We’ve accomplished nothing. Actually, it’s worse than nothing – we’ve created hell on earth. I’ve written many articles stating that it was not only six million of our people who were decimated in the Holocaust but western civilization itself. If we truly wish to make a change, gun control will not suffice. Certainly it will help, but it will not change people – it will not change their values, it will not change their thinking, it will not change their priorities. And if they are not changed, they will find many deadly substitutes for their guns.

First and foremost, we must reeducate ourselves. We must seek to eradicate the vile curse words, the shouting and abuse, that have become daily staples not only in our streets but also in many of our homes. Unfortunately, it’s not just our young people – many parents have also become addicted to the abominations of our culture.

Long ago, at the genesis of our history, G-d taught us the meaning of life. It starts with compassion for one another (“The world is built upon the pillars of chesed, loving-kindness”).

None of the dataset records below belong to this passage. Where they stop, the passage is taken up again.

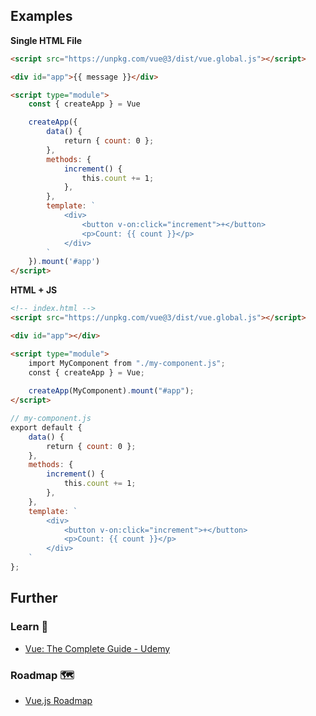 ## Examples

**Single HTML File**

```html
<script src="https://unpkg.com/vue@3/dist/vue.global.js"></script>

<div id="app">{{ message }}</div>

<script type="module">
    const { createApp } = Vue

    createApp({
        data() {
            return { count: 0 };
        },
        methods: {
            increment() {
                this.count += 1;
            },
        },
        template: `
            <div>
                <button v-on:click="increment">+</button>
                <p>Count: {{ count }}</p>
            </div>
        `
    }).mount('#app')
</script>
```

**HTML + JS**

```html
<!-- index.html -->
<script src="https://unpkg.com/vue@3/dist/vue.global.js"></script>

<div id="app"></div>

<script type="module">
    import MyComponent from "./my-component.js";
    const { createApp } = Vue;
    
    createApp(MyComponent).mount("#app");
</script>
```

```js
// my-component.js
export default {
    data() {
        return { count: 0 };
    },
    methods: {
        increment() {
            this.count += 1;
        },
    },
    template: `
        <div>
            <button v-on:click="increment">+</button>
            <p>Count: {{ count }}</p>
        </div>
    `
};
```


## Further

### Learn 🧠

- [Vue: The Complete Guide - Udemy](https://www.udemy.com/course/vuejs-2-the-complete-guide/)

### Roadmap 🗺

- [Vue.js Roadmap](https://roadmap.sh/vue) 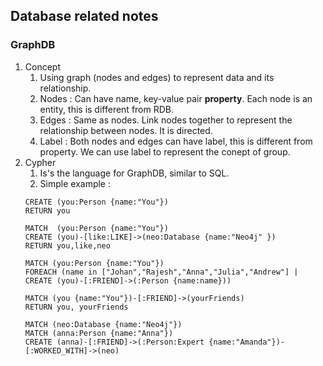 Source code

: ## Database related notes
### GraphDB
1. Concept
    1. Using graph (nodes and edges) to represent data and its relationship.
    2. Nodes : Can have name, key-value pair **property**. Each node is an entity, this is different from RDB.
    3. Edges : Same as nodes. Link nodes together to represent the relationship between nodes. It is directed.
    4. Label : Both nodes and edges can have label, this is different from property. We can use label to represent the conept of group.
2. Cypher
    1. Is's the language for GraphDB, similar to SQL.
    2. Simple example : 
    ```cypher
    CREATE (you:Person {name:"You"})
    RETURN you
   
    MATCH  (you:Person {name:"You"})
    CREATE (you)-[like:LIKE]->(neo:Database {name:"Neo4j" })
    RETURN you,like,neo

    MATCH (you:Person {name:"You"})
    FOREACH (name in ["Johan","Rajesh","Anna","Julia","Andrew"] |
    CREATE (you)-[:FRIEND]->(:Person {name:name}))

    MATCH (you {name:"You"})-[:FRIEND]->(yourFriends)
    RETURN you, yourFriends

    MATCH (neo:Database {name:"Neo4j"})
    MATCH (anna:Person {name:"Anna"})
    CREATE (anna)-[:FRIEND]->(:Person:Expert {name:"Amanda"})-[:WORKED_WITH]->(neo)
    ```
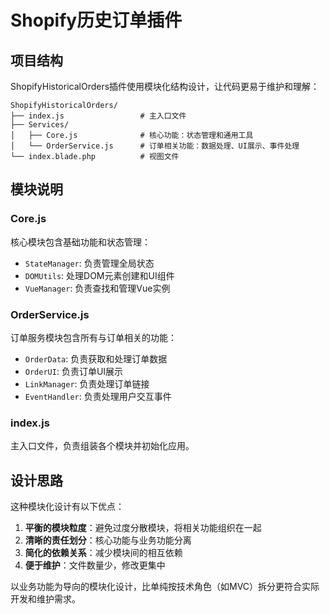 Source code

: # Shopify历史订单插件

## 项目结构

ShopifyHistoricalOrders插件使用模块化结构设计，让代码更易于维护和理解：

```
ShopifyHistoricalOrders/
├── index.js                 # 主入口文件
├── Services/
│   ├── Core.js              # 核心功能：状态管理和通用工具
│   └── OrderService.js      # 订单相关功能：数据处理、UI展示、事件处理
└── index.blade.php          # 视图文件
```

## 模块说明

### Core.js

核心模块包含基础功能和状态管理：

- `StateManager`: 负责管理全局状态
- `DOMUtils`: 处理DOM元素创建和UI组件
- `VueManager`: 负责查找和管理Vue实例

### OrderService.js

订单服务模块包含所有与订单相关的功能：

- `OrderData`: 负责获取和处理订单数据
- `OrderUI`: 负责订单UI展示
- `LinkManager`: 负责处理订单链接
- `EventHandler`: 负责处理用户交互事件

### index.js

主入口文件，负责组装各个模块并初始化应用。

## 设计思路

这种模块化设计有以下优点：

1. **平衡的模块粒度**：避免过度分散模块，将相关功能组织在一起
2. **清晰的责任划分**：核心功能与业务功能分离
3. **简化的依赖关系**：减少模块间的相互依赖
4. **便于维护**：文件数量少，修改更集中

以业务功能为导向的模块化设计，比单纯按技术角色（如MVC）拆分更符合实际开发和维护需求。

Not everyone will be able to identify with it, but at the very least that should be the aim, the goal, to aspire to as individuals and as a society.

The Midrash relates that G-d chose Moshe to be the leader of His people because one day while Moshe was shepherding the flock of his father-in-law in the desert, a little lamb ran away. Moshe, concerned for his charge, went in search of it. After a while, he found it drinking at a brook.

“My poor little lamb,” Moshe said, reaching out to it. “I didn’t know you were thirsty. Forgive me, you must be weary.” And with that he picked up the lamb, placed it on his shoulder, and carried it back to the flock. Then a Heavenly voice was heard: “This is the man who is worthy of shepherding my people.”

Moshe was brilliant, strong, handsome, and powerful. The Bible testifies that no man even came close to his greatness. Yet that which rendered him worthy of leadership was neither his brilliance nor his strength. It was the tenderness with which he carried that little lamb on his shoulder. It is this trait of compassion that separates one man from another and endows him with greatness.

Moshe came by this feeling naturally. It was a part of his spiritual heritage, a legacy from his great-grandfather, Levi. In contrast to the other tribes in Egypt, the Levites were never enslaved, but Levi, the patriarch of the tribe, felt the impending bondage with such intense pain that when his sons were born, he gave each of them names that would remind them of their people’s suffering.

Moshe was raised in the palace of Pharaoh. He was a royal prince, an heir to the throne of the mightiest empire in the world, yet he chose to give it all up so that he might join his oppressed brethren in the slave pits. To feel your brother’s pain – that is the meaning of compassion, and that is the quality one finds in great parents, great teachers, and great leaders.

Such are the heroes of our people. Such were the heroes our children studying Torah were taught to aspire to and hold up as role models for themselves. But that was long ago. Today the moral illness afflicting society has seeped even into the sacred sanctuaries of our yeshivas and homes.